__WORK TO BE COMPLETED__
Your reply should repeat all records verbatim and contain no images.

__PROVIDED INFORMATION__

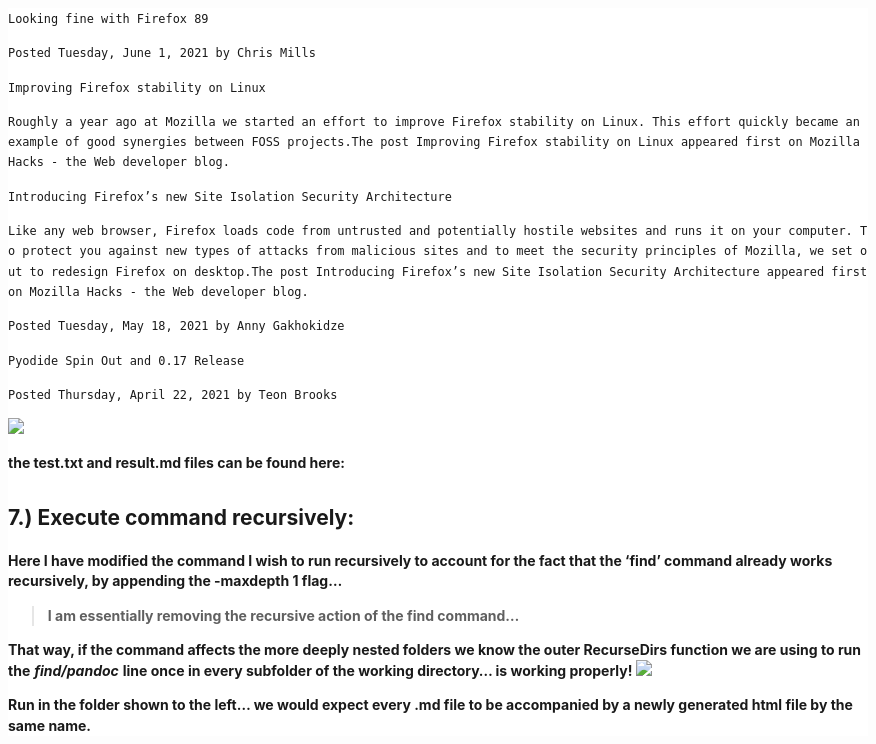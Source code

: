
 ```text
Looking fine with Firefox 89
```

```text
Posted Tuesday, June 1, 2021 by Chris Mills
```

```text
Improving Firefox stability on Linux
```

```text
Roughly a year ago at Mozilla we started an effort to improve Firefox stability on Linux. This effort quickly became an example of good synergies between FOSS projects.The post Improving Firefox stability on Linux appeared first on Mozilla Hacks - the Web developer blog.
```

```text
Introducing Firefox’s new Site Isolation Security Architecture
```

```text
Like any web browser, Firefox loads code from untrusted and potentially hostile websites and runs it on your computer. To protect you against new types of attacks from malicious sites and to meet the security principles of Mozilla, we set out to redesign Firefox on desktop.The post Introducing Firefox’s new Site Isolation Security Architecture appeared first on Mozilla Hacks - the Web developer blog.
```

```text
Posted Tuesday, May 18, 2021 by Anny Gakhokidze
```

```text
Pyodide Spin Out and 0.17 Release
```

```text
Posted Thursday, April 22, 2021 by Teon Brooks
```

![](https://cdn-images-1.medium.com/max/1200/1*Up5as-MkHcHbvI_qX1AqPw.png)

 **the test.txt and result.md files can be found here:**

##  7.\) Execute command recursively: <a id="7685"></a>

 **Here I have modified the command I wish to run recursively to account for the fact that the ‘find’ command already works recursively, by appending the -maxdepth 1 flag…**

> **I am essentially removing the recursive action of the find command…**

 **That way, if the command affects the more deeply nested folders we know the outer RecurseDirs function we are using to run the** _**find/pandoc**_ **line once in every subfolder of the working directory… is working properly!** ![](https://cdn-images-1.medium.com/max/600/1*5C_uzLnuCSlTiioi2EtnUA.png)

 **Run in the folder shown to the left… we would expect every .md file to be accompanied by a newly generated html file by the same name.**
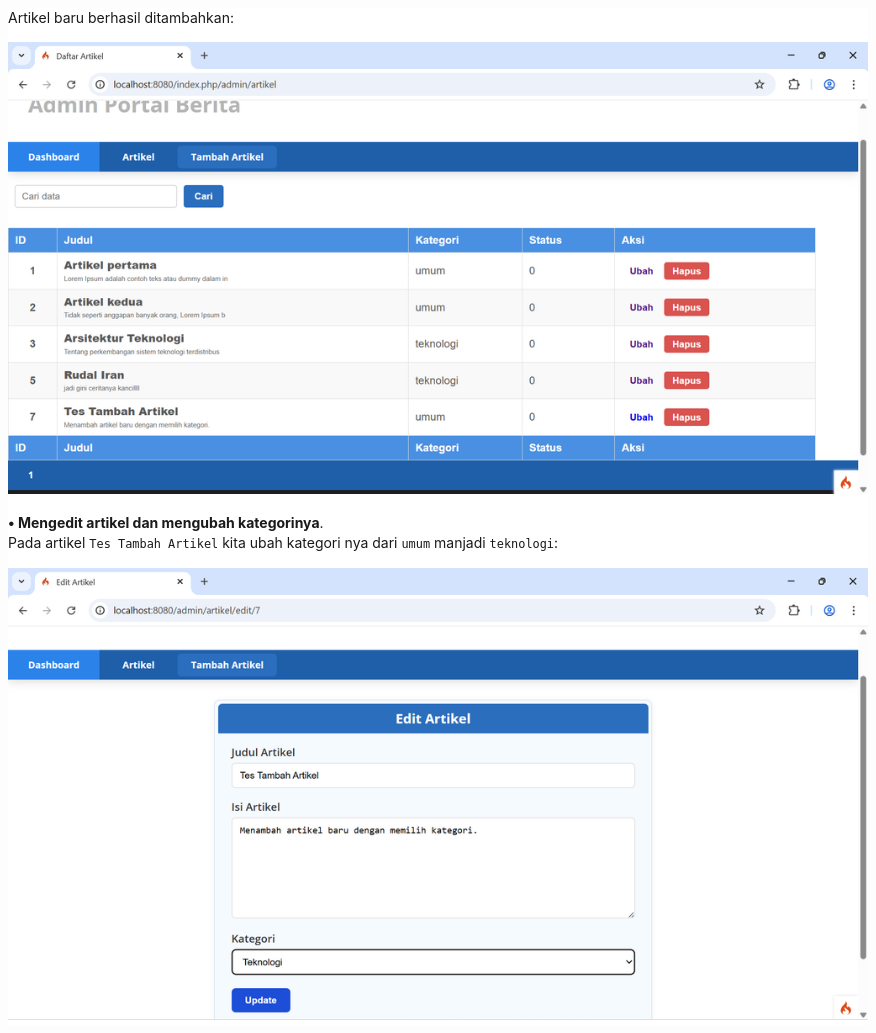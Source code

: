 Artikel baru berhasil ditambahkan:<br>

<img src="/IMAGE/7.7.2'2.png" img> <br>

**• Mengedit artikel dan mengubah kategorinya**. <br>
Pada artikel `Tes Tambah Artikel` kita ubah kategori nya dari `umum` manjadi `teknologi`:<br>

<img src="/IMAGE/7.7.3.png" img> <br>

__ANSWER SPACE__
Source code

:
 ```text
Looking fine with Firefox 89
```

```text
Posted Tuesday, June 1, 2021 by Chris Mills
```

```text
Improving Firefox stability on Linux
```

```text
Roughly a year ago at Mozilla we started an effort to improve Firefox stability on Linux. This effort quickly became an example of good synergies between FOSS projects.The post Improving Firefox stability on Linux appeared first on Mozilla Hacks - the Web developer blog.
```

```text
Introducing Firefox’s new Site Isolation Security Architecture
```

```text
Like any web browser, Firefox loads code from untrusted and potentially hostile websites and runs it on your computer. To protect you against new types of attacks from malicious sites and to meet the security principles of Mozilla, we set out to redesign Firefox on desktop.The post Introducing Firefox’s new Site Isolation Security Architecture appeared first on Mozilla Hacks - the Web developer blog.
```

```text
Posted Tuesday, May 18, 2021 by Anny Gakhokidze
```

```text
Pyodide Spin Out and 0.17 Release
```

```text
Posted Thursday, April 22, 2021 by Teon Brooks
```

![](https://cdn-images-1.medium.com/max/1200/1*Up5as-MkHcHbvI_qX1AqPw.png)

 **the test.txt and result.md files can be found here:**

##  7.\) Execute command recursively: <a id="7685"></a>

 **Here I have modified the command I wish to run recursively to account for the fact that the ‘find’ command already works recursively, by appending the -maxdepth 1 flag…**

> **I am essentially removing the recursive action of the find command…**

 **That way, if the command affects the more deeply nested folders we know the outer RecurseDirs function we are using to run the** _**find/pandoc**_ **line once in every subfolder of the working directory… is working properly!** ![](https://cdn-images-1.medium.com/max/600/1*5C_uzLnuCSlTiioi2EtnUA.png)

 **Run in the folder shown to the left… we would expect every .md file to be accompanied by a newly generated html file by the same name.**
Source code

: Artikel baru berhasil ditambahkan:<br>

<img src="/IMAGE/7.7.2'2.png" img> <br>

**• Mengedit artikel dan mengubah kategorinya**. <br>
Pada artikel `Tes Tambah Artikel` kita ubah kategori nya dari `umum` manjadi `teknologi`:<br>

<img src="/IMAGE/7.7.3.png" img> <br>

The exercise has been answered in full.